Coca-Cola faced renewed public criticism over an AI-generated holiday commercial, part of a wider consumer backlash against AI-made advertising documented across 2026. The company first drew pushback with an AI holiday spot featuring its red trucks in snowy scenes, then released a follow-up featuring animated animals admiring the trucks. Both drew complaints that the imagery felt artificial and emotionally hollow despite improved technical quality.
Other brands encountered similar reactions. Toys R Us was criticized for an AI-generated commercial produced with a text-to-video tool that depicted the company origin story with visibly artificial imagery, which audiences described as a shortcut. A McDonald's holiday spot in the Netherlands became a frequently cited example of how AI-made commercials irritated general audiences.

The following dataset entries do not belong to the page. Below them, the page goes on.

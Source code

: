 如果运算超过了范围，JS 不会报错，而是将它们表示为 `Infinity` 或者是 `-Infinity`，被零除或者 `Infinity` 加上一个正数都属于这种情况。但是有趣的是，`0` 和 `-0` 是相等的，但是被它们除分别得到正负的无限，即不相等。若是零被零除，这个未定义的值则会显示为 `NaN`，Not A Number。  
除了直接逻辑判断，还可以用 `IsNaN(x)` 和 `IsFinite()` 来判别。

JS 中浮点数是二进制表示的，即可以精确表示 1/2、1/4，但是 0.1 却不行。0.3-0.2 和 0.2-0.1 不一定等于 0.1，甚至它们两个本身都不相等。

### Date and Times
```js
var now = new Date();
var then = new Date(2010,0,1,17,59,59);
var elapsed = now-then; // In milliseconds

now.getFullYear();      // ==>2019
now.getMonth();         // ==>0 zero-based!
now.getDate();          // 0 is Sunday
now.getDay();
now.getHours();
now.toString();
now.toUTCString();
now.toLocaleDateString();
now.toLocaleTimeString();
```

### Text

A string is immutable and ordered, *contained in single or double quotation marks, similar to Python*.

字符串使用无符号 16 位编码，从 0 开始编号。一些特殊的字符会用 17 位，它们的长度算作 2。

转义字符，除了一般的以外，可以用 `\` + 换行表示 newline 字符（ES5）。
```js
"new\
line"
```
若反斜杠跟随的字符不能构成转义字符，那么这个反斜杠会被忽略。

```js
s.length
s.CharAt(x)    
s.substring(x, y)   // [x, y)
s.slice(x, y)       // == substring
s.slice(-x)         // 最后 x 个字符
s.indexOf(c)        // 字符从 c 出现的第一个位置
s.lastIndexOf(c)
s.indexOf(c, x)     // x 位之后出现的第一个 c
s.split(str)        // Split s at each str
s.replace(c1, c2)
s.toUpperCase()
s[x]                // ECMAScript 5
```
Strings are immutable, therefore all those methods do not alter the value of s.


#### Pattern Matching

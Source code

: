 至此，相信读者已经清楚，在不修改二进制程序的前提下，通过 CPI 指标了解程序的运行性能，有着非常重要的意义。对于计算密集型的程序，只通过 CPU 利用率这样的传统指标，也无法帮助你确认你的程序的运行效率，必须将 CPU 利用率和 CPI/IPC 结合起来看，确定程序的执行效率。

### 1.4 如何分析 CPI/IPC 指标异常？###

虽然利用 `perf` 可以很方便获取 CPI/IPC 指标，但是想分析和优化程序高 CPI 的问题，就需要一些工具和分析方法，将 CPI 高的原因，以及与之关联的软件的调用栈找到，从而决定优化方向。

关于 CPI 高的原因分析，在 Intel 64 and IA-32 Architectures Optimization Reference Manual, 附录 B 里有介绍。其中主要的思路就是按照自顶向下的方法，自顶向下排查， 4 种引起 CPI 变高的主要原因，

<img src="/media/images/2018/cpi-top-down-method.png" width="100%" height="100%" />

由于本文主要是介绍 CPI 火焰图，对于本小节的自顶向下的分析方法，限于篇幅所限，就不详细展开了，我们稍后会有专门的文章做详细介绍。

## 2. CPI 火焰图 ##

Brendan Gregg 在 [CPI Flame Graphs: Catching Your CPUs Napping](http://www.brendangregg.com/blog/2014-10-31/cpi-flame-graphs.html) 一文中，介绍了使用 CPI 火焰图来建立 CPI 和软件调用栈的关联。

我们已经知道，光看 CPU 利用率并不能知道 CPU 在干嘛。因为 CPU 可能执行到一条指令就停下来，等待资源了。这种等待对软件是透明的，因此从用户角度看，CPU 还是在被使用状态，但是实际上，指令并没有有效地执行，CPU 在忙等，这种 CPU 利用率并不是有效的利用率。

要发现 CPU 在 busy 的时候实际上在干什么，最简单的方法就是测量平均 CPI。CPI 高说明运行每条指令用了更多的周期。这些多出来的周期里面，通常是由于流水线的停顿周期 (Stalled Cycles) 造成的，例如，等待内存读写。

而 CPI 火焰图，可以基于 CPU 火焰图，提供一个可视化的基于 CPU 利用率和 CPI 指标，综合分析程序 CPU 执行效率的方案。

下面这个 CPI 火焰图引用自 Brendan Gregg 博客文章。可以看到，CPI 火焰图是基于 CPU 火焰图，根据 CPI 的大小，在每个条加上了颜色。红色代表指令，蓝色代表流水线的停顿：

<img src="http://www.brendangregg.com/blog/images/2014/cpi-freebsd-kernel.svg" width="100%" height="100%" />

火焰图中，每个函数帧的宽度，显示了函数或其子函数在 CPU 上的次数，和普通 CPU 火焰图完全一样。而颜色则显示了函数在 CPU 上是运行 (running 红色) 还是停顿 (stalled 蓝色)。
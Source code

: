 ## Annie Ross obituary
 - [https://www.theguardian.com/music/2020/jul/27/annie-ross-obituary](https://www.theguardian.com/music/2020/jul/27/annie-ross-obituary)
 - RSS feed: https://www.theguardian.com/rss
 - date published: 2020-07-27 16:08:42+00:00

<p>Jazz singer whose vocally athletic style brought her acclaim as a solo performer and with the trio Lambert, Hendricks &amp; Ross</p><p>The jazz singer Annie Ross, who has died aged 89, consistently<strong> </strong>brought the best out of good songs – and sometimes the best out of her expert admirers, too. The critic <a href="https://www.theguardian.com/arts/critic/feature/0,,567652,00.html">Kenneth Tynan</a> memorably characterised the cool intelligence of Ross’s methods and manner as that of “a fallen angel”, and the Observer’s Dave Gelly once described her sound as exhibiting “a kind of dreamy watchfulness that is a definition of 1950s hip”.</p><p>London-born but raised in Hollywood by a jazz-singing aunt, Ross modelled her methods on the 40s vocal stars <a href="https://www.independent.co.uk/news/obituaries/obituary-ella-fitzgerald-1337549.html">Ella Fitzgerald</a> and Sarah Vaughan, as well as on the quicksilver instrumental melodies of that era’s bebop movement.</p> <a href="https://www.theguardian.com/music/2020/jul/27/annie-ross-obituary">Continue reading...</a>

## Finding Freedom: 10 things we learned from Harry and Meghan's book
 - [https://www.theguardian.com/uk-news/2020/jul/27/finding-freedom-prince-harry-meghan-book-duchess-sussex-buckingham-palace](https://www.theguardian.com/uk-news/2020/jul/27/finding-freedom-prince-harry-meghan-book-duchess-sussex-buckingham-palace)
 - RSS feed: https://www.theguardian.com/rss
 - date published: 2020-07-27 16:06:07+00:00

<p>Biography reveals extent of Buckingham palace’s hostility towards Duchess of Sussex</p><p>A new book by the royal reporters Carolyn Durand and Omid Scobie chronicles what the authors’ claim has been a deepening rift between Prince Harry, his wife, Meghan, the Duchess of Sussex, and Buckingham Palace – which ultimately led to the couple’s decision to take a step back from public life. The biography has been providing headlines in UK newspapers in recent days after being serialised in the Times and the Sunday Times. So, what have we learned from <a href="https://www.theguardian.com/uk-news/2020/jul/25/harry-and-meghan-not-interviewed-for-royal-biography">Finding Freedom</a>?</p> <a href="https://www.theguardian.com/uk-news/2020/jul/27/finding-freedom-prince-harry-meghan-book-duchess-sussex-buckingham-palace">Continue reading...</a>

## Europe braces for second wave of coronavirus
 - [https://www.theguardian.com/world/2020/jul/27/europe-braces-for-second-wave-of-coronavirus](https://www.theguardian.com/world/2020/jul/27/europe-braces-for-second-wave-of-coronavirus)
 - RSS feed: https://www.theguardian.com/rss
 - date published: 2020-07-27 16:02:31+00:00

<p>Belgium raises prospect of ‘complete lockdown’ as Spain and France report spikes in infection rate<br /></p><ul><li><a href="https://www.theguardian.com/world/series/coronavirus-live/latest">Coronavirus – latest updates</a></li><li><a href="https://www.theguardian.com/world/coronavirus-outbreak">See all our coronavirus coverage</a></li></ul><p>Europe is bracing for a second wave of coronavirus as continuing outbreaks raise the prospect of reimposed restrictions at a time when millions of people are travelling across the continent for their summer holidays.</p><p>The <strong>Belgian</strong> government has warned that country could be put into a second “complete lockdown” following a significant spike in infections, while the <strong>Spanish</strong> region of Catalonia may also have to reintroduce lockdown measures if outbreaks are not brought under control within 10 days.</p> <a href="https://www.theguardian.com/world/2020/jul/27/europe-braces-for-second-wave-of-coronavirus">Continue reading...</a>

Survey data captured the shift in sentiment. Only 19 percent of users in 2026 said they felt excited about AI, down from 50 percent two years earlier, and 63 percent of consumers said they trust brands less when they suspect an ad was made with AI. The figures help explain why several campaigns that leaned on visible AI generation met with public ridicule rather than praise.
Some companies responded by changing course. Almond Breeze and Equinox launched campaigns that poked fun at the technology, and other brands began commissioning behind-the-scenes content to prove their ads were made by people. Marketers described the reversal as a sign that audience trust had eroded to the point where human production had itself become a selling point.